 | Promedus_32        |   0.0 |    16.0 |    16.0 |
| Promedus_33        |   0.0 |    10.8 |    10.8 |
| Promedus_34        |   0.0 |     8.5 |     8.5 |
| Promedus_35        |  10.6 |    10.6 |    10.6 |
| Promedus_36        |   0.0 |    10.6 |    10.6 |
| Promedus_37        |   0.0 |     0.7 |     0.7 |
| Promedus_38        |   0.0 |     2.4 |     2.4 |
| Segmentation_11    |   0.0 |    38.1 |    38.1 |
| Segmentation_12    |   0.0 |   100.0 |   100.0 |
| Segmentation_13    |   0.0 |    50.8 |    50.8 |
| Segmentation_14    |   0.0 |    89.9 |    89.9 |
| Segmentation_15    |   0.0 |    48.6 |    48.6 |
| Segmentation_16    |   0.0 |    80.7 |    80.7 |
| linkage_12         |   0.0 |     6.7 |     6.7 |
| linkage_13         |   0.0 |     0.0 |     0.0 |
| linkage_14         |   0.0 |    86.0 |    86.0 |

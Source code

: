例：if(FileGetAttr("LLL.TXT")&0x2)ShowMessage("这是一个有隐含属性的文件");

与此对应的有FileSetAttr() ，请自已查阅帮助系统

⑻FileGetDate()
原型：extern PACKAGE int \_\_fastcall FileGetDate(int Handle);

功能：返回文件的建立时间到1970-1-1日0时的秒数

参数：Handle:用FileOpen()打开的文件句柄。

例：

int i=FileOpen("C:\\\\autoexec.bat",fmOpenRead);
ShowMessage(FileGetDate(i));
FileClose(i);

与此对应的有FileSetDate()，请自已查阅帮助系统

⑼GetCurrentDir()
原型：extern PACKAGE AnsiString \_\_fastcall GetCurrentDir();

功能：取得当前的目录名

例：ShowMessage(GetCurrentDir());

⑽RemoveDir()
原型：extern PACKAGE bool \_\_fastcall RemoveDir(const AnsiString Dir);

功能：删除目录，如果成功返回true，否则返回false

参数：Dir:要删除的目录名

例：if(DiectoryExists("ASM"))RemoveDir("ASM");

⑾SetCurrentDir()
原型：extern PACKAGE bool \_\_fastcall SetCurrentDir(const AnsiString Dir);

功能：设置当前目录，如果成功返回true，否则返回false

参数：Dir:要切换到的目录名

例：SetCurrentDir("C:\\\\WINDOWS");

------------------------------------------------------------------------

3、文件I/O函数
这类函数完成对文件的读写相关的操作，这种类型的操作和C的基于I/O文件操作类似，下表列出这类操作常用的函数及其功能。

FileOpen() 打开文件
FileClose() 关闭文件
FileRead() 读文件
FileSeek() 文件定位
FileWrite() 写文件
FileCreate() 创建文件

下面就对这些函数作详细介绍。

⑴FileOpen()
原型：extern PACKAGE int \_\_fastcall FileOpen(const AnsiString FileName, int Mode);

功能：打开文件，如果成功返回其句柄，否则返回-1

◇ ◇ ◇ ◇ ◇ ◇ ◇

The required output is each line of the entries that contains the word "如果成功返回true".

功能：删除目录，如果成功返回true，否则返回false
功能：设置当前目录，如果成功返回true，否则返回false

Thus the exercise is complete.